The development of Walden House by Westminster City Council commenced in 1921 and was formally opened on 19 May 1924 after Sir Robert personally brokered a deal with the Duke of Westminster to donate the land to the City Council. The development of 40 flats was reserved for families with children living at home and includes a rear courtyard to serve as a playground for children. This proposition is entirely in keeping with Sir Robert's efforts to improve the welfare of underprivileged children, evidenced by his Mayoral appeal to raise funds for necessitous children whilst Mayor of the City of Westminster, his wife Jessie's work with St George's Row School in Pimlico, and the Whyteleafe Secondary School and his legacy to Spalding Grammar School that established the "Walden Prize" for the pupil to have made the most progress in a School Year, to mention just a few examples.

Walden House to this day is used for the purpose for which it was intended, but remarkably is not a listed building, as Grosvenor Estates were able to obtain a 5 year block on an application for listing by virtue of s.6 Planning (Listed Buildings and Conservation Areas) Act 1990. However, a statue in the courtyard known as the Arnrid Johnston Obelisk is listed . The listing was achieved in October 2018, and one wonders whether if there had not been a block on the listing of the building, whether that to might have been listed.

https://commons.wikimedia.org/wiki/File:Obelisk,_Walden_House,_Pimlico.JPG
Arnrid Johnston Obelisk
Ham II, CC BY-SA 4.0 , via Wikimedia Commons


The listing of the Arnrid Johnston obelisk describes it as the most significant surviving sculptural work by the Swedish born artist and specifically refers to a weathered inscription on the plinth of the obelisk which refers to the fact that  Walden House 
was built on land given over by the Duke of Westminster. It really must have been very impressive when it was new judging by a photograph held in the archives of the V & A  - it seems very apt that a Swedish born artist should be involved in this testament to Sir Robert's memory given that his first Knighthood was granted by the King of Sweden.

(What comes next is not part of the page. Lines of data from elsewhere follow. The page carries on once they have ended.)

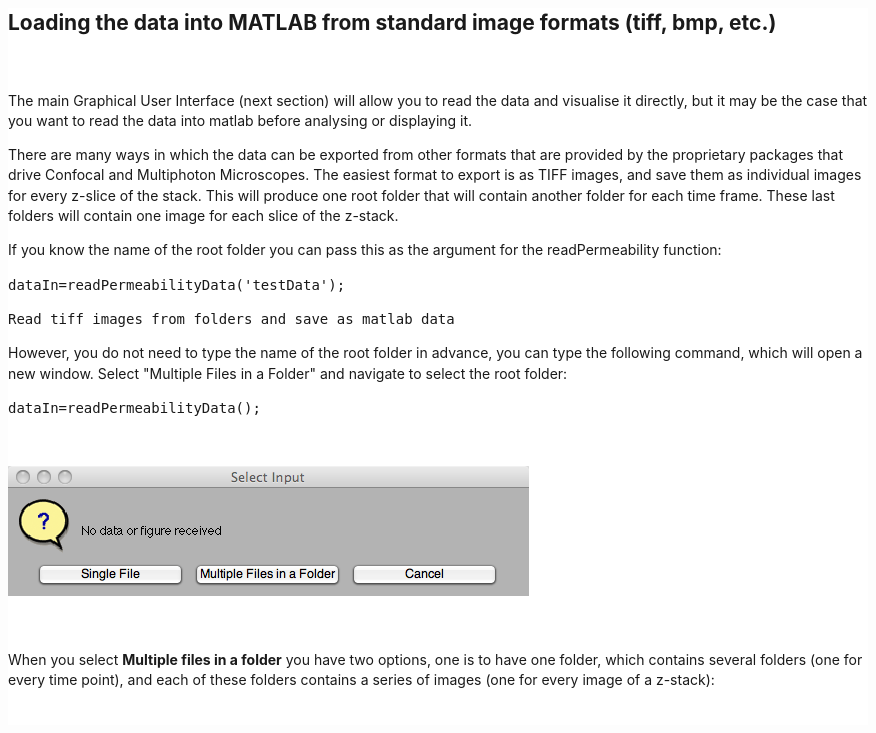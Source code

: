 
<h2>Loading the data into MATLAB from standard image formats (tiff, bmp, etc.)<a name="1"></a></h2>
<br>

<p> The main Graphical User Interface (next section) will allow you to read the data and visualise it directly, but it may be the case
that you want to read the data into matlab before analysing or displaying it.</p>
<p>     There are many ways in
        which the data can be exported from other formats that are
        provided by the proprietary packages that drive Confocal and
        Multiphoton Microscopes. The easiest format to export is as TIFF
        images, and save them as individual images for every z-slice of
        the stack. This will produce one root folder that will contain
        another folder for each time frame. These last folders will
        contain one image for each slice of the z-stack.</p>
<p>If you know the name of the root folder you can pass this as
        the argument for the readPermeability function:</p>
<pre class="codeinput">dataIn=readPermeabilityData(<span class="string">'testData'</span>);
</pre>
<pre class="codeoutput">Read tiff images from folders and save as matlab data
</pre>
<p>However, you do not need to type the name of the root folder in
        advance, you can type the following command, which will open a
        new window. Select "Multiple Files in a Folder" and navigate to
        select the root folder:</p>
<pre class="codeinput">dataIn=readPermeabilityData();
</pre>
<br>
<p>

![Screenshot](Figures/Figure5.png)

</p>
<p><br>



<p> When you select <b>Multiple files in a folder</b> you have two options, one is to have one folder, which contains several folders
(one for every time point), and each of these folders contains a series of images (one for every image of a z-stack):
 </p>      

<br>
<p>
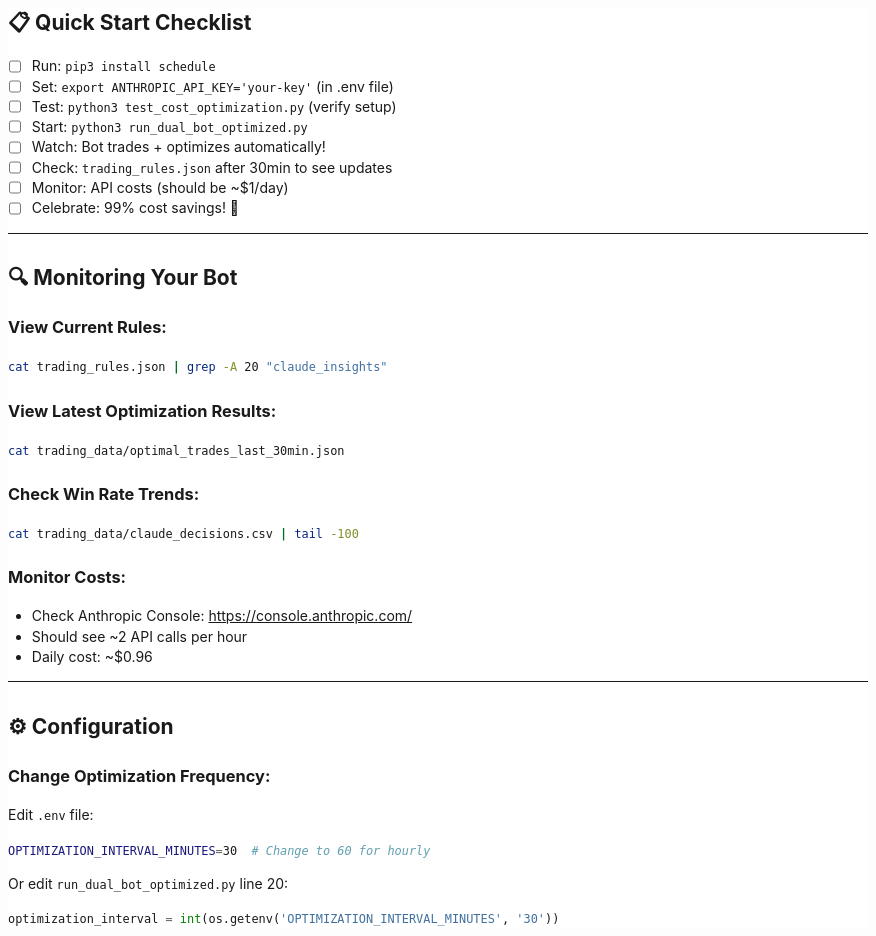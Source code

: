 
## 📋 Quick Start Checklist

- [ ] Run: `pip3 install schedule`
- [ ] Set: `export ANTHROPIC_API_KEY='your-key'` (in .env file)
- [ ] Test: `python3 test_cost_optimization.py` (verify setup)
- [ ] Start: `python3 run_dual_bot_optimized.py`
- [ ] Watch: Bot trades + optimizes automatically!
- [ ] Check: `trading_rules.json` after 30min to see updates
- [ ] Monitor: API costs (should be ~$1/day)
- [ ] Celebrate: 99% cost savings! 🎉

---

## 🔍 Monitoring Your Bot

### View Current Rules:
```bash
cat trading_rules.json | grep -A 20 "claude_insights"
```

### View Latest Optimization Results:
```bash
cat trading_data/optimal_trades_last_30min.json
```

### Check Win Rate Trends:
```bash
cat trading_data/claude_decisions.csv | tail -100
```

### Monitor Costs:
- Check Anthropic Console: https://console.anthropic.com/
- Should see ~2 API calls per hour
- Daily cost: ~$0.96

---

## ⚙️ Configuration

### Change Optimization Frequency:

Edit `.env` file:
```bash
OPTIMIZATION_INTERVAL_MINUTES=30  # Change to 60 for hourly
```

Or edit `run_dual_bot_optimized.py` line 20:
```python
optimization_interval = int(os.getenv('OPTIMIZATION_INTERVAL_MINUTES', '30'))
```

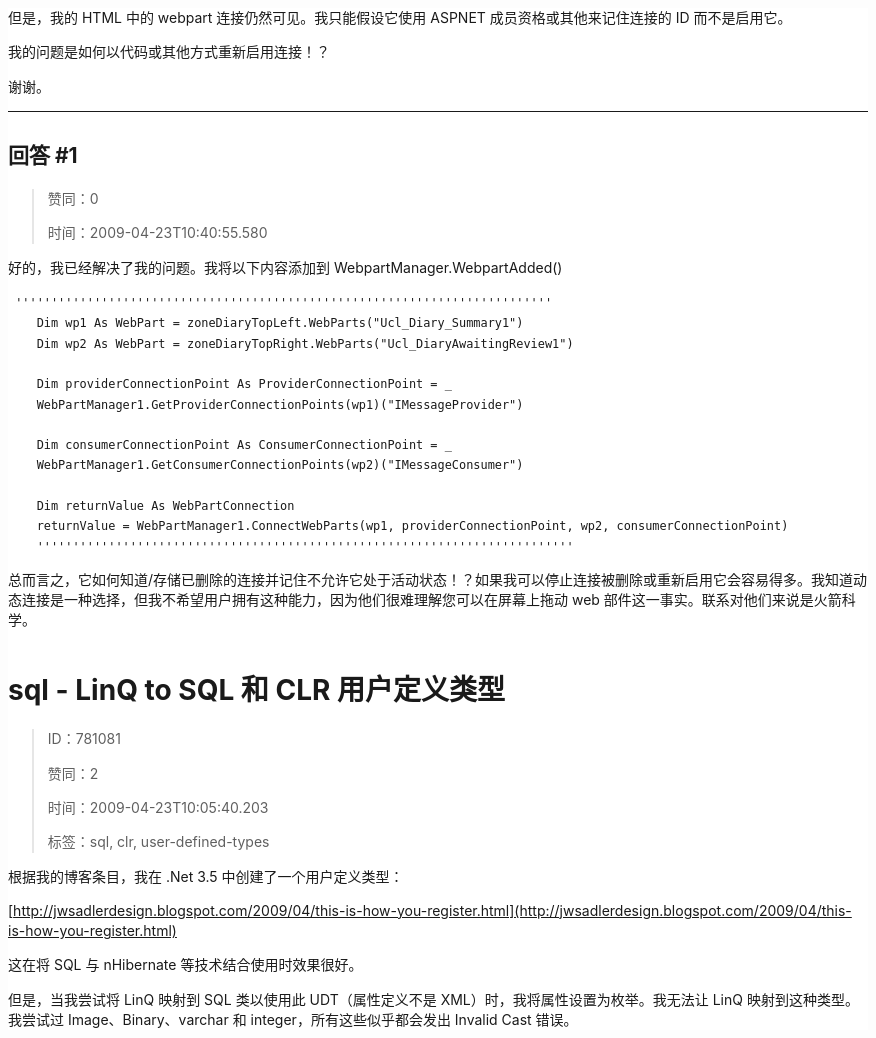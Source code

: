 但是，我的 HTML 中的 webpart 连接仍然可见。我只能假设它使用 ASPNET 成员资格或其他来记住连接的 ID 而不是启用它。

我的问题是如何以代码或其他方式重新启用连接！？

谢谢。

* * *

## 回答 #1

> 赞同：0
> 
> 时间：2009-04-23T10:40:55.580

好的，我已经解决了我的问题。我将以下内容添加到 WebpartManager.WebpartAdded()

```
 '''''''''''''''''''''''''''''''''''''''''''''''''''''''''''''''''''''''''''
    Dim wp1 As WebPart = zoneDiaryTopLeft.WebParts("Ucl_Diary_Summary1")
    Dim wp2 As WebPart = zoneDiaryTopRight.WebParts("Ucl_DiaryAwaitingReview1")

    Dim providerConnectionPoint As ProviderConnectionPoint = _
    WebPartManager1.GetProviderConnectionPoints(wp1)("IMessageProvider")

    Dim consumerConnectionPoint As ConsumerConnectionPoint = _
    WebPartManager1.GetConsumerConnectionPoints(wp2)("IMessageConsumer")

    Dim returnValue As WebPartConnection
    returnValue = WebPartManager1.ConnectWebParts(wp1, providerConnectionPoint, wp2, consumerConnectionPoint)
    ''''''''''''''''''''''''''''''''''''''''''''''''''''''''''''''''''''''''''' 
```

总而言之，它如何知道/存储已删除的连接并记住不允许它处于活动状态！？如果我可以停止连接被删除或重新启用它会容易得多。我知道动态连接是一种选择，但我不希望用户拥有这种能力，因为他们很难理解您可以在屏幕上拖动 web 部件这一事实。联系对他们来说是火箭科学。

# sql - LinQ to SQL 和 CLR 用户定义类型

> ID：781081
> 
> 赞同：2
> 
> 时间：2009-04-23T10:05:40.203
> 
> 标签：sql, clr, user-defined-types

根据我的博客条目，我在 .Net 3.5 中创建了一个用户定义类型：

[http://jwsadlerdesign.blogspot.com/2009/04/this-is-how-you-register.html](http://jwsadlerdesign.blogspot.com/2009/04/this-is-how-you-register.html)

这在将 SQL 与 nHibernate 等技术结合使用时效果很好。

但是，当我尝试将 LinQ 映射到 SQL 类以使用此 UDT（属性定义不是 XML）时，我将属性设置为枚举。我无法让 LinQ 映射到这种类型。我尝试过 Image、Binary、varchar 和 integer，所有这些似乎都会发出 Invalid Cast 错误。

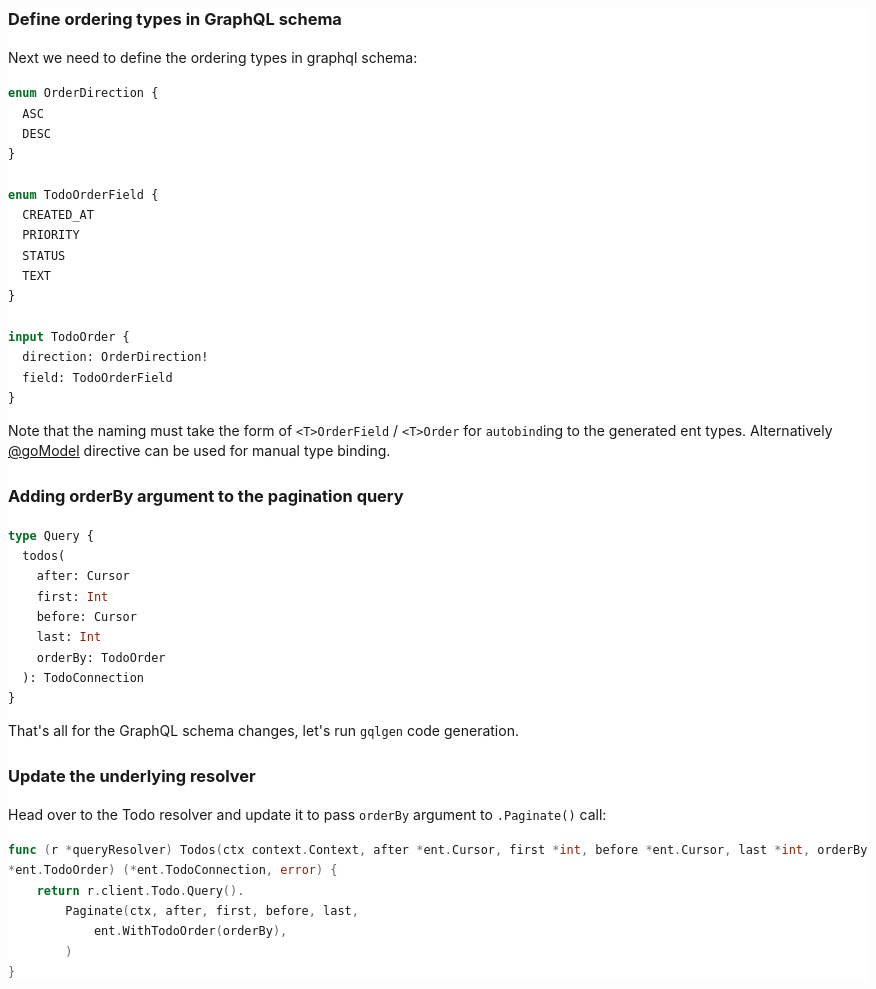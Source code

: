 ### Define ordering types in GraphQL schema

Next we need to define the ordering types in graphql schema:
```graphql
enum OrderDirection {
  ASC
  DESC
}

enum TodoOrderField {
  CREATED_AT
  PRIORITY
  STATUS
  TEXT
}

input TodoOrder {
  direction: OrderDirection!
  field: TodoOrderField
}
```
Note that the naming must take the form of `<T>OrderField` / `<T>Order` for `autobind`ing to the generated ent types.
Alternatively [@goModel](https://gqlgen.com/config/#inline-config-with-directives) directive can be used for manual type binding.

### Adding orderBy argument to the pagination query
```graphql
type Query {
  todos(
    after: Cursor
    first: Int
    before: Cursor
    last: Int
    orderBy: TodoOrder
  ): TodoConnection
}
```
That's all for the GraphQL schema changes, let's run `gqlgen` code generation.

### Update the underlying resolver

Head over to the Todo resolver and update it to pass `orderBy` argument to `.Paginate()` call:

```go
func (r *queryResolver) Todos(ctx context.Context, after *ent.Cursor, first *int, before *ent.Cursor, last *int, orderBy *ent.TodoOrder) (*ent.TodoConnection, error) {
	return r.client.Todo.Query().
		Paginate(ctx, after, first, before, last,
			ent.WithTodoOrder(orderBy),
		)
}
```
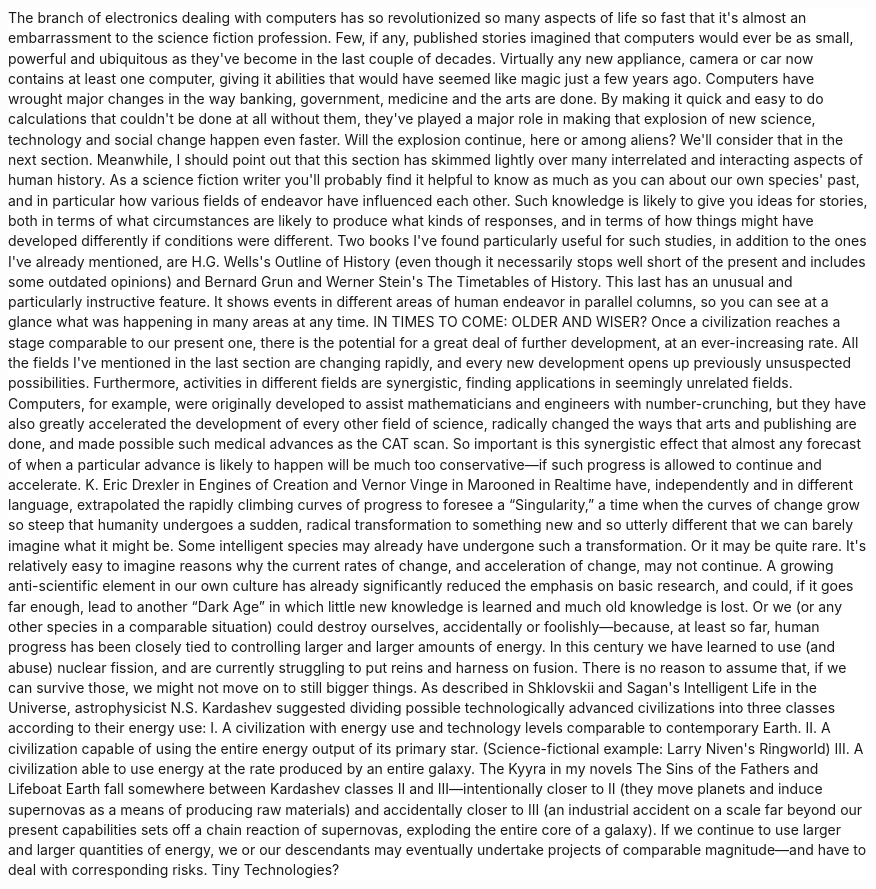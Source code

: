 The branch of electronics dealing with computers has so revolutionized so many aspects of life so fast that it's almost an embarrassment to the science fiction profession. Few, if any, published stories imagined that computers would ever be as small, powerful and ubiquitous as they've become in the last couple of decades. Virtually any new appliance, camera or car now contains at least one computer, giving it abilities that would have seemed like magic just a few years ago. Computers have wrought major changes in the way banking, government, medicine and the arts are done. By making it quick and easy to do calculations that couldn't be done at all without them, they've played a major role in making that explosion of new science, technology and social change happen even faster.
Will the explosion continue, here or among aliens? We'll consider that in the next section. Meanwhile, I should point out that this section has skimmed lightly over many interrelated and interacting aspects of human history. As a science fiction writer you'll probably find it helpful to know as much as you can about our own species' past, and in particular how various fields of endeavor have influenced each other. Such knowledge is likely to give you ideas for stories, both in terms of what circumstances are likely to produce what kinds of responses, and in terms of how things might have developed differently if conditions were different. Two books I've found particularly useful for such studies, in addition to the ones I've already mentioned, are H.G. Wells's Outline of History (even though it necessarily stops well short of the present and includes some outdated opinions) and Bernard Grun and Werner Stein's The Timetables of History. This last has an unusual and particularly instructive feature. It shows events in different areas of human endeavor in parallel columns, so you can see at a glance what was happening in many areas at any time.
IN TIMES TO COME: OLDER AND WISER?
Once a civilization reaches a stage comparable to our present one, there is the potential for a great deal of further development, at an ever-increasing rate. All the fields I've mentioned in the last section are changing rapidly, and every new development opens up previously unsuspected possibilities. Furthermore, activities in different fields are synergistic, finding applications in seemingly unrelated fields. Computers, for example, were originally developed to assist mathematicians and engineers with number-crunching, but they have also greatly accelerated the development of every other field of science, radically changed the ways that arts and publishing are done, and made possible such medical advances as the CAT scan. So important is this synergistic effect that almost any forecast of when a particular advance is likely to happen will be much too conservative—if such progress is allowed to continue and accelerate. K. Eric Drexler in Engines of Creation and Vernor Vinge in Marooned in Realtime have, independently and in different language, extrapolated the rapidly climbing curves of progress to foresee a “Singularity,” a time when the curves of change grow so steep that humanity undergoes a sudden, radical transformation to something new and so utterly different that we can barely imagine what it might be. Some intelligent species may already have undergone such a transformation.
Or it may be quite rare. It's relatively easy to imagine reasons why the current rates of change, and acceleration of change, may not continue. A growing anti-scientific element in our own culture has already significantly reduced the emphasis on basic research, and could, if it goes far enough, lead to another “Dark Age” in which little new knowledge is learned and much old knowledge is lost. Or we (or any other species in a comparable situation) could destroy ourselves, accidentally or foolishly—because, at least so far, human progress has been closely tied to controlling larger and larger amounts of energy. In this century we have learned to use (and abuse) nuclear fission, and are currently struggling to put reins and harness on fusion. There is no reason to assume that, if we can survive those, we might not move on to still bigger things.
As described in Shklovskii and Sagan's Intelligent Life in the Universe, astrophysicist N.S. Kardashev suggested dividing possible technologically advanced civilizations into three classes according to their energy use:
I. A civilization with energy use and technology levels comparable to contemporary Earth.
II. A civilization capable of using the entire energy output of its primary star. (Science-fictional example: Larry Niven's Ringworld)
III. A civilization able to use energy at the rate produced by an entire galaxy.
The Kyyra in my novels The Sins of the Fathers and Lifeboat Earth fall somewhere between Kardashev classes II and III—intentionally closer to II (they move planets and induce supernovas as a means of producing raw materials) and accidentally closer to III (an industrial accident on a scale far beyond our present capabilities sets off a chain reaction of supernovas, exploding the entire core of a galaxy). If we continue to use larger and larger quantities of energy, we or our descendants may eventually undertake projects of comparable magnitude—and have to deal with corresponding risks.
Tiny Technologies?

Fortunately because the statue is listed, it has to be relocated in the new redevelopment should it proceed, but as the statue refers specifically to Walden House, surely that too should be saved and restored for future generations, and continue to be used to house families with children?

Whilst the building has seen better days, it represents in bricks and mortar a visual testament of everything that Sir Robert Woolley Walden wanted to achieve; a move away from unsanitary housing and the slums that existed in this part of the City of Westminster before Walden House was built. Unlike those , Walden House is simply lacking some tlc. Instead of knocking it down, Grosvenor Estates and the City of Westminster should be looking to restoring the building in time for it's centenary anniversary. That way it can continue to provide a home for families who, through no fault of their own, risk falling into the gaps in society that result in necessitous children that Sir Robert spent his whole career seeking to fill.

Given that it is accepted that Sir Robert brokered the deal that enabled Walden House to be built, I call on Grosvenor Estates and the City of Westminster City Council to explain how the demolition of Walden House lives up to the terms of that original deal between Sir Robert and the Duke of Westminster.

I have signed a petition calling for a halt to these proposals and I hope you will do likewise. To keep up to date with what is happening with this, the campaign has a Twitter feed and a Facebook page . I hope that you will offer them your support. 

I hope it can be saved, restored and perhaps even renamed. Throughout his life he used his full name Robert Woolley Walden. It is through his mother's Woolley family that we are related. If they had named it Woolley Walden House, then I would have been aware of the building and have ensured it's place in the wealth of material I have collated on his life. Now I am aware, it will be recalled no matter what those who have forgotten why the building was built might decide to do.